Barnes explains, “I was fortunate enough to beta test the HPU during the pandemic lockdown, and even more fortunate to get the very first two off the assembly line to bring onboard Spider-Man. My systems tech, Derek Page, provided our standard Rack Hogs, I provided two HPUs, and then he ended up adding another HPU towards the beginning of our schedule. Spider-Man was the perfect show to break in the new HPU. We used every bit of processing power those things could deliver! The show was loaded with lighting effects, and we must be a little more manageable with our Hog servers now, because we want to make sure that the HPUs get used on the stages that need them the most. The Rack Hogs were used for the lesser rigs. It’s also been very nice to be able to use any of the Rack Hogs or HPUs as extra processors too.”
“As was their typical setup, the team installed the servers (Rack Hogs or HPUs) on each of the stages they were using.” Scott continues, “We were at Trillith Studios, formerly known as Pinewood, just south of Atlanta. This is the same place we shot Ant-Man, Civil War, Guardians vol2, Infinity War, and Endgame. We had seven stages there, plus a huge exterior bluescreen that was used for a couple of different sets. We used three Rack Hogs, three HPUs, three Hog 4 consoles, and a Hog PC tech console throughout the six months of shooting. Each stage would have a Hog server set up near a corner. Then we would run two networks from them, the first being the sACN out of the FixtureNet port. This fed the entire stage and would be distributed via managed Pathway switches located in the perms and all around the set. The other network was the HogNet from the HogNet port of the Rack Hog or HPU. This network was also run through the managed switches and additionally tapped into the studio network infrastructure, so we could easily connect to the other servers running on the other stages.”
Barnes enthuses that Stage 14 was a particularly fun rig that could not have been done without the HPU. “The HPU wasn’t enough – we had to add a few extra DP8000s to that stage! Half that stage was a horseshoe bluescreen, with over 100 Studio Force 72s, in high pixel count, to use as interactive light for various scenes. We pixel mapped the Studio Forces right from the console. We also had about 20 SoloHyBeam 3000s on that stage. The HyBeam 3K was our go-to mover throughout the show. I am a huge fan of this luminaire. It is like the ‘sampler platter’ of movers. Multiple Frosts, Multiple Prisims, Framing Shutters, Gobos, Iris … it just has everything, it’s bright, and the High-Fidelity units have a perfect white light beam to use on camera. I was speaking to Mike Bauman, owner of LUX Lighting in Burbank, recently about these lights. LUX provided a large amount of the movers we used, along with MBS. I never should have talked so highly about them after using them for the first time on The Prom. They’re getting very hard to find now. We just started working on Black Panther 2, and these lights are so popular now, you have to call far in advance to have any chance of getting some. We also used SolaFrame 3000 and SolaFrame Theatre fixtures.”

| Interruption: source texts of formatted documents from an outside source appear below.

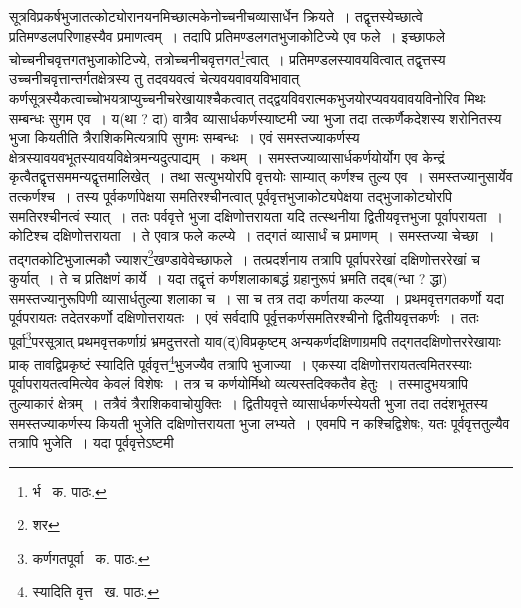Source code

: \documentclass[11pt, openany]{book}
\begin{document}
\noindent सूत्रविप्रकर्षभुजातत्कोट्योरानयनमिच्छात्मकेनोच्चनीचव्यासार्धेन क्रियते~। तद्वृत्तस्येच्छात्वे प्रतिमण्डलपरिणाहस्यैव प्रमाणत्वम्~। तदापि
प्रतिमण्डलगतभुजाकोटिज्ये एव फले~। इच्छाफले चोच्चनीचवृत्तगतभुजाकोटिज्ये, तत्रोच्चनीचवृत्तगत\renewcommand{\thefootnote}{१}\footnote{र्भ \textendash\ क. पाठः.}त्वात्~। प्रतिमण्डलस्यावयवित्वात् तद्वृत्तस्य उच्चनीचवृत्तान्तर्गतक्षेत्रस्य तु तदवयवत्वं चेत्यवयवावयविभावात् कर्णसूत्रस्यैकत्वाच्चोभयत्राप्युच्चनीचरेखायाश्चैकत्वात् तद्द्वयविवरात्मकभुजयोरप्यवयवावयविनोरिव मिथः सम्बन्धः सुगम एव~। य(था ? दा) वात्रैव व्यासार्धकर्णस्याष्टमी ज्या भुजा तदा तत्कर्णैकदेशस्य शरोनितस्य भुजा कियतीति त्रैराशिकमित्यत्रापि सुगमः सम्बन्धः~। एवं समस्तज्याकर्णस्य क्षेत्रस्यावयवभूतस्यावयविक्षेत्रमन्यदुत्पाद्यम्~। कथम्~। समस्तज्याव्यासार्धकर्णयोर्योग एव केन्द्रं कृत्वैतद्वृत्तसममन्यद्वृत्तमालिखेत्~। तथा सत्युभयोरपि वृत्तयोः साम्यात् कर्णश्च तुल्य एव~। समस्तज्यानुसार्येव तत्कर्णश्च~। तस्य पूर्वकर्णापेक्षया समतिरश्चीनत्वात् पूर्ववृत्तभुजाकोट्यपेक्षया तद्भुजाकोट्योरपि समतिरश्चीनत्वं स्यात्~। ततः पर्ववृत्ते भुजा दक्षिणोत्तरायता यदि तत्स्थनीया द्वितीयवृत्तभुजा पूर्वापरायता~। कोटिश्च दक्षिणोत्तरायता~। ते एवात्र फले कल्प्ये~। तद्गतं व्यासार्धं च प्रमाणम्~। समस्तज्या चेच्छा~। तद्गतकोटिभुजात्मकौ ज्याशर\renewcommand{\thefootnote}{२}\footnote{शर}खण्डावेवेच्छाफले~। तत्प्रदर्शनाय तत्रापि पूर्वापररेखां
दक्षिणोत्तररेखां च कुर्यात्~। ते च प्रतिक्षणं कार्ये~। यदा तद्वृत्तं कर्णशलाकाबद्धं ग्रहानुरूपं भ्रमति तद्ब(न्धा ? द्धा) समस्तज्यानुरूपिणी
व्यासार्धतुल्या शलाका च~। सा च तत्र तदा कर्णतया कल्प्या~। प्रथमवृत्तगतकर्णो यदा पूर्वपरायतः तदेतरकर्णो दक्षिणोत्तरायतः~। एवं सर्वदापि
पूर्वृत्तकर्णसमतिरश्चीनो द्वितीयवृत्तकर्णः~। ततः पूर्वा\renewcommand{\thefootnote}{३}\footnote{कर्णगतपूर्वा \textendash\ क. पाठः.}परसूत्रात् प्रथमवृत्तकर्णाग्रं भ्रमदुत्तरतो याव(द्)विप्रकृष्टम् अन्यकर्णदक्षिणाग्रमपि तद्गतदक्षिणोत्तररेखायाः प्राक् तावद्विप्रकृष्टं स्यादिति पूर्ववृत्त\renewcommand{\thefootnote}{४}\footnote{स्यादिति वृत्त \textendash\ ख. पाठः.}भुजज्यैव तत्रापि भुजाज्या~। एकस्या दक्षिणोत्तरायतत्वमितरस्याः पूर्वापरायतत्वमित्येव केवलं विशेषः~। तत्र च कर्णयोर्मिथो व्यत्यस्तदिक्कतैव हेतुः~। तस्मादुभयत्रापि तुल्याकारं क्षेत्रम्~। तत्रैवं त्रैराशिकवाचोयुक्तिः~। द्वितीयवृत्ते व्यासार्धकर्णस्येयती भुजा तदा तदंशभूतस्य समस्तज्याकर्णस्य कियती भुजेति दक्षिणोत्तरायता भुजा लभ्यते~। एवमपि न कश्चिद्विशेषः, यतः पूर्ववृत्ततुल्यैव तत्रापि भुजेति~। यदा पूर्ववृत्तेऽष्टमी

\newpage
\end{document}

Director of Photography for Spider-Man was Mauro Fiore, who Barnes worked with several times in the early part of his career but had not seen in a long time. “Mauro is a well-known DP who won the Oscar for Avatar. Josh Davis was the CLT (gaffer), who had originally called me way back when I was still working on The Prom. Then Covid hit, and everything got put on hold. Josh was someone I had worked with years ago on shows like Lemony Snicket when he was one of the electricians on the crew. We kept in touch over the years, and he had started working his way into gaffing. I was flattered that he called me to do Spider-Man. He is a pleasant person to be around and work for, and he is an excellent CLT. He will be a name you hear a lot in the coming years!”
Other key team members on Spider-Man were rigging gaffer Adam Harrison, fixtures foreman Phil Abeyta, and Derek Page, Barnes’ senior systems tech. “Derek, Phil and I have worked together several times before, but this was my first big show with Adam. Adam is fantastic. He is a big advocate of networking and is a forward thinker. The four of us are now working on the next Black Panther together, but with a different DP and CLT.”